I don’t know if I completely agree with Doctorow, if that is what he said. To some extent, I do actually believe in this as a process. I can’t write out of repose. I need a state of susceptibility, of charge; the procrastination is a way to cultivate or induce that state. In such a state—restless, antsy—sometimes I stand up and go to my laptop, or turn to a different notebook, a new page, and write something on the sly; it’s done like a trick while I’m not looking, a note in the margins. The writing is done in these snatches—the beginnings of something new appear this way. I think this bears some investigation because it is doing the thing, at least some part of it. The hidden part.
Or I might be kidding myself. Or else there’s a balance to be struck and I can’t strike it. Because a lot of 4 pm’s have come and gone. These activities—reading, looking, thinking—are fraught with anxiety, with guilt. Shakespeare, Sonnet 29: “With what I most enjoy contented least.” None of these things are without worth or meaning. It’s just not what I’m supposed to be doing. The tipping point hasn’t tipped, and I remain wobbling there until I climb, exhausted, back down into the compost.
Is this unusual, this inability to start? Is this a symptom of lockdown conditions, of the dearth of creative inspiration or outlet? Yes, perhaps, but also no, not really. Of course, lockdown doesn’t help; the kind of meandering dilatory activity that might stimulate inspiration becomes fretful and bounded when both time and space are bounded, fraught; it has been difficult to even conceive of what a text belonging to tomorrow might look like. There is a difference between the introverted content-seeking distraction of lockdown and the kind of loose and open-ended attention that allows for unexpected inspiration, accident, the possibility of the right kind of porous boredom that is “the dream egg from which experience hatches,” as Walter Benjamin put it. But it would be just another form of deferral and displacement to pretend that when lockdown lifts, so will my pen, or my mood. Last year I wrote an article on the subject of (not) writing and lockdown, and while the substance of the article is true, to say that my “not writing” is “not normal” might not be.

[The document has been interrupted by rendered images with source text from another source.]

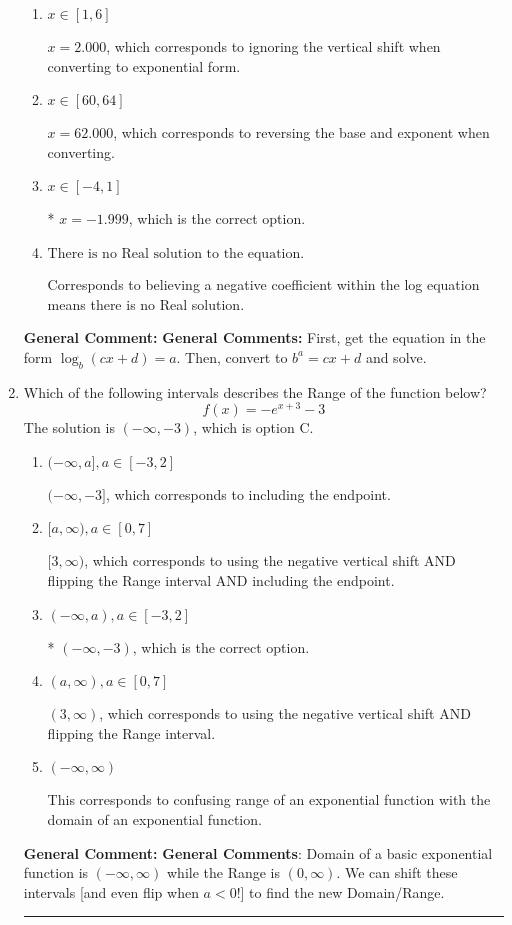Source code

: \documentclass{extbook}[14pt]
\newcommand{\litem}[1]{\item #1

\rule{\textwidth}{0.4pt}}
\begin{document}
\begin{enumerate}
{\begin{enumerate}[label=\Alph*.]
$x = 66.000$, which corresponds to reversing the base and exponent when converting and reversing the value with $x$.
\item \( x \in [1, 6] \)

$x = 2.000$, which corresponds to ignoring the vertical shift when converting to exponential form.
\item \( x \in [60, 64] \)

$x = 62.000$, which corresponds to reversing the base and exponent when converting.
\item \( x \in [-4, 1] \)

* $x = -1.999$, which is the correct option.
\item \( \text{There is no Real solution to the equation.} \)

Corresponds to believing a negative coefficient within the log equation means there is no Real solution.
\end{enumerate}

\textbf{General Comment:} \textbf{General Comments:} First, get the equation in the form $\log_b{(cx+d)} = a$. Then, convert to $b^a = cx+d$ and solve.
}
\litem{
Which of the following intervals describes the Range of the function below?
\[ f(x) = -e^{x+3}-3 \]
The solution is \( (-\infty, -3) \), which is option C.\begin{enumerate}[label=\Alph*.]
\item \( (-\infty, a], a \in [-3, 2] \)

$(-\infty, -3]$, which corresponds to including the endpoint.
\item \( [a, \infty), a \in [0, 7] \)

$[3, \infty)$, which corresponds to using the negative vertical shift AND flipping the Range interval AND including the endpoint.
\item \( (-\infty, a), a \in [-3, 2] \)

* $(-\infty, -3)$, which is the correct option.
\item \( (a, \infty), a \in [0, 7] \)

$(3, \infty)$, which corresponds to using the negative vertical shift AND flipping the Range interval.
\item \( (-\infty, \infty) \)

This corresponds to confusing range of an exponential function with the domain of an exponential function.
\end{enumerate}

\textbf{General Comment:} \textbf{General Comments}: Domain of a basic exponential function is $(-\infty, \infty)$ while the Range is $(0, \infty)$. We can shift these intervals [and even flip when $a<0$!] to find the new Domain/Range.
}
\end{enumerate}
\end{document}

4 pm. I know I have one more day on the deadline and that’s one more day that this article exists in a state of preparation. I can’t find a structure. I want to say that this is an affliction and it causes pain; I also want to think that the mulch might be generative. That this activity does, in itself, have value and meaning; that it is a way to resist the tyranny of “productivity,” because an end product is not the point, and I think writing is made that way.
Geoff Dyer’s Out of Sheer Rage is a book about the author’s failed attempts to write a book about D.H. Lawrence, which culminates in a recognition of his own depression and an investigation into the literature of that condition. Robert Burton’s Anatomy of Melancholy might be another of those unwieldy, incompletable texts to add to my collection—published, but obsessively revised and expanded in every edition, never satisfactorily concluded, a symptom of the condition it describes.
I pitched this article in the hope that a similar, if slight, act of self-analysis would compel me to compose something that will now have to exist, today if not tomorrow. Such an undertaking legitimises so many of these activities—looking back over old journals, seeking out the source of a half-remembered quotation, idling through articles on the psychology of procrastination. So now this is the thing I am supposed to be doing that I am not doing. But also, it is still not the thing I am supposed to be doing. It is still not the perfect novel that I might start tomorrow. It’s one more thing I’m leaving behind me that is not the thing I was supposed to have done.